Among other things, $165,500 is to be spent on special code-enforcement to eliminate blight, $117,473 is to help some 19 households make home down-payments, $24,995 will be spent from Hamilton’s general fund to rehab and resell a single-family house for a low-income family and $20,000 in CDBG money will help viable for-profit businesses expand.

The spending plan recently was discussed by the Hamilton Planning Commission. Hamilton City Council will hold a public hearing on the Annual Action Plan for the city, which outlines the proposed spending, at 6 p.m. today. The council also will consider the ordinance approving the spending for a first time at the meeting, with a vote on the proposed spending likely at its Feb. 27 meeting.
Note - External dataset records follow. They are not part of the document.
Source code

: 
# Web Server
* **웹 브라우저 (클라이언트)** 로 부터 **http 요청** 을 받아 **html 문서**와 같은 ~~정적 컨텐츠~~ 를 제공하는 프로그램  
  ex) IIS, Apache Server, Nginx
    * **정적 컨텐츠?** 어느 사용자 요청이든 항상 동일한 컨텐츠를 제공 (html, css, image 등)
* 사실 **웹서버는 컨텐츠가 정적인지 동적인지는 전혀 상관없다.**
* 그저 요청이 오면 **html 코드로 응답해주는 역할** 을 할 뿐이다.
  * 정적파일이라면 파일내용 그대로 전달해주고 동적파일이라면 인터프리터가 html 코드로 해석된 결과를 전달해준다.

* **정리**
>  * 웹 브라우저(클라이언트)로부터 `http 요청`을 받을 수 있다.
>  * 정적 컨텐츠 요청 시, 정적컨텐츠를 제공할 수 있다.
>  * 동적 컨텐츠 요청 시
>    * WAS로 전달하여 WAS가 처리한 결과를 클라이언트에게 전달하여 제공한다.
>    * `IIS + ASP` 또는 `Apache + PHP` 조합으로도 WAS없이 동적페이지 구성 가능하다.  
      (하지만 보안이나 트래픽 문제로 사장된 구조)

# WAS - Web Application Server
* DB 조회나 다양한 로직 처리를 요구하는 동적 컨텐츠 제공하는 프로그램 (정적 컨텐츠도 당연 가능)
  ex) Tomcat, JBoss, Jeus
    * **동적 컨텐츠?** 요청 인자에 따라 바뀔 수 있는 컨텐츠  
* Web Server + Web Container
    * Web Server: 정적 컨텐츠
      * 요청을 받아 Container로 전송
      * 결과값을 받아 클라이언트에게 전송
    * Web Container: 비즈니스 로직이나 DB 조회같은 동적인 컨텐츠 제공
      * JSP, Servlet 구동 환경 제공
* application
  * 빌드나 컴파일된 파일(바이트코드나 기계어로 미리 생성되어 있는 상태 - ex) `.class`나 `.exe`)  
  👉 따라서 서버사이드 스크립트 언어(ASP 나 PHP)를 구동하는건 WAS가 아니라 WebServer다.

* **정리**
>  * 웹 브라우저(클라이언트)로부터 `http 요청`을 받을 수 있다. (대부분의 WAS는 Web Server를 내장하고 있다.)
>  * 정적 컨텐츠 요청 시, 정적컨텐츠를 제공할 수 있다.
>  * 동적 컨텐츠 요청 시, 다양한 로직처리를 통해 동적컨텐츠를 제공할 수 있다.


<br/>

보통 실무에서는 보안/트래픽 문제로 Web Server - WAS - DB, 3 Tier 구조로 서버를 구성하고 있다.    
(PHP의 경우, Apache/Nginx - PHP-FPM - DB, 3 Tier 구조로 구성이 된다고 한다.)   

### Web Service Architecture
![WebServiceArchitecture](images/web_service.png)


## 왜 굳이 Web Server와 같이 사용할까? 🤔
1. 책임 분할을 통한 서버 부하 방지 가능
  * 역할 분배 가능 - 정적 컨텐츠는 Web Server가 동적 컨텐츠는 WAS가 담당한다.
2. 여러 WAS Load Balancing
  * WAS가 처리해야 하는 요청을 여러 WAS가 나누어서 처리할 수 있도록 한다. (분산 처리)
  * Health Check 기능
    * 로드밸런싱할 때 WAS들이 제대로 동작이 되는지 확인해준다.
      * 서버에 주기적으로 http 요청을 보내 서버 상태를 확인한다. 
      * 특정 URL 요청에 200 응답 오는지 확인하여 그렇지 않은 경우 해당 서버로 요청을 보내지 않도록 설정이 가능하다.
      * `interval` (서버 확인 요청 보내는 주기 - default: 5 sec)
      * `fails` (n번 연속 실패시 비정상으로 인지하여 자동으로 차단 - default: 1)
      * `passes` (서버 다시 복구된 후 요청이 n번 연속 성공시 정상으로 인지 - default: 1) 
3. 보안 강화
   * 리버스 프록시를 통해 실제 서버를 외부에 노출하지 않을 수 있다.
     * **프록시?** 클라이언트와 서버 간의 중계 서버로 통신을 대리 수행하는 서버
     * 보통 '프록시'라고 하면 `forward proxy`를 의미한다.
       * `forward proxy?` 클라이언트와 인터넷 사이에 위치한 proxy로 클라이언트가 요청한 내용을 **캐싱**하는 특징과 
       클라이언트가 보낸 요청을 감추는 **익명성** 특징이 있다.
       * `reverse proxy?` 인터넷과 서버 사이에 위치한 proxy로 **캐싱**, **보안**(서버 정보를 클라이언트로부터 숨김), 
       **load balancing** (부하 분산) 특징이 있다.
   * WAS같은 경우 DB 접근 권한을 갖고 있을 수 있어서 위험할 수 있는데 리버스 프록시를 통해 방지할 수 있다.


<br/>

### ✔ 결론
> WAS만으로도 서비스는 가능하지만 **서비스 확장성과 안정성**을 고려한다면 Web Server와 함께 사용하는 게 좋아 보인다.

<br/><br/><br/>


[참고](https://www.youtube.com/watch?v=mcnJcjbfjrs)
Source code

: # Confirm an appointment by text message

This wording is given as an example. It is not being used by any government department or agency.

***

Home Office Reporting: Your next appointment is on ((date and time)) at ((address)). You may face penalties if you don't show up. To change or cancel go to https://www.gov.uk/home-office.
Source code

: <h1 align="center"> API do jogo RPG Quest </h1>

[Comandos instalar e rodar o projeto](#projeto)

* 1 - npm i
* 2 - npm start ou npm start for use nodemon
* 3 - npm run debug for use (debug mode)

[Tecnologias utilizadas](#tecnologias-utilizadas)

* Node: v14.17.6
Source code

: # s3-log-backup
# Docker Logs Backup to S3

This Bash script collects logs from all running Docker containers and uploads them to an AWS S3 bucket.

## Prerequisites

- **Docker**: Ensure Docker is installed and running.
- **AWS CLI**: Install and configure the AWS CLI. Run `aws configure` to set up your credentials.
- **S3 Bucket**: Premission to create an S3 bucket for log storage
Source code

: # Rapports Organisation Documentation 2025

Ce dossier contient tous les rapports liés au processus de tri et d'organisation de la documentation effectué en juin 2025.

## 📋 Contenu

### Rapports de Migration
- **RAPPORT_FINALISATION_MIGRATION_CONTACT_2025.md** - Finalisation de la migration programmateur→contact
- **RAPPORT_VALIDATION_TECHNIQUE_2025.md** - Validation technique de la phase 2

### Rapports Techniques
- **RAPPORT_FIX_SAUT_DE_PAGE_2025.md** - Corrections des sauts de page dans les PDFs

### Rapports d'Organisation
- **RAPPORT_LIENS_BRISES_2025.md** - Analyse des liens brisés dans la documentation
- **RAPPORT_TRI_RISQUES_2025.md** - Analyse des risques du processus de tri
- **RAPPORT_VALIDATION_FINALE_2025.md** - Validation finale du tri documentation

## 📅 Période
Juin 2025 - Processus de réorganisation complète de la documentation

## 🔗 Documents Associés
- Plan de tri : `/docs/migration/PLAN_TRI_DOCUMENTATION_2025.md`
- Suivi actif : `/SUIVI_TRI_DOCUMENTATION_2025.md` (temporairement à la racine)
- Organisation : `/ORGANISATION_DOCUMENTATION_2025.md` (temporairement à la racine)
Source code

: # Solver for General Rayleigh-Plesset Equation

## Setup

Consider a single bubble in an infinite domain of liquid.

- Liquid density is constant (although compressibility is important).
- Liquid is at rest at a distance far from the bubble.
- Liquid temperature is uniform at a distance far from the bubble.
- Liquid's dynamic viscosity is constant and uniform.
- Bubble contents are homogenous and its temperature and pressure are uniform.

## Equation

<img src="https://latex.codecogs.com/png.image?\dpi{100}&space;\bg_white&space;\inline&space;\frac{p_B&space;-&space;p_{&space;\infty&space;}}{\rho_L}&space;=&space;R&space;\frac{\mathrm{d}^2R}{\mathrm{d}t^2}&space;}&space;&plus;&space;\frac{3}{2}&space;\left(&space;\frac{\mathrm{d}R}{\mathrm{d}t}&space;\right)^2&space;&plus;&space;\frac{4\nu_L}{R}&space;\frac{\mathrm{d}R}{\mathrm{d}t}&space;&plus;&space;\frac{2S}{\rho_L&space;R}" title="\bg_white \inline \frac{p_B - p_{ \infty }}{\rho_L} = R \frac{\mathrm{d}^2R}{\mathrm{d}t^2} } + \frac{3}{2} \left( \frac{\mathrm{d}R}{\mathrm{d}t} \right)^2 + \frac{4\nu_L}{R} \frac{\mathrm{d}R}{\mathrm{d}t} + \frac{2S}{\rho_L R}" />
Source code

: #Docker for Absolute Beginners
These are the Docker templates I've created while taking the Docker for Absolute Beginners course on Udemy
Some feel the plans for such spending should receive more input from the public. City officials responded that they have used several approaches to get feedback from citizens.

Hamilton real-estate agent Phil Morrical said the city used to have a formal process that sought input from the city’s business districts over a period of months.

“We used to have the Rediscover Hamilton group, that was the business districts, and we used to sit down monthly and talk about what was going on in the districts, so we could spread the buzz if something new was going on,” Morrical said.

Among the business districts represented were the downtown area, Lindenwald, the Second- and Fourth wards, representatives of the Ohio 4 corridor, Main Street/Rossville and German Village.

“Each year we would go over the CDBG monies coming in, and we’d discuss projects each of the districts wanted to do,” he said.

Rather than fighting each other for projects at City Council, the business districts decided to discuss the projects among themselves and try to reach consensus on which projects were most deserving, Morrical said.

That system of input stopped four or five years ago, he said.

“It was a very great process,” Morrical said.

Hamilton Finance Director Dave Jones said the current city staff that handles CDBG funds “was not involved and unaware of the process Mr. Morrical refers to.”

“However,” he added, “any of the city’s business districts are welcome to join in the process and the Neighborhood Development Division staff are always looking to increase participation and welcome any input.”

He noted Neighborhood Development staff has doubled out the number of surveys it mails out, and wrote both English and Spanish versions of the surveys. The staff also added an online version of the survey. They also held seven community meetings to discuss the plans, he said.

How Hamilton will spend federal funds to help the poor

  • Minor home repairs and other assistance for 51 low-income households
  • Improvements to 3 fire stations in low-income areas
  • Public services including transportation and helping homeless
  • Code enforcement to eliminate blight.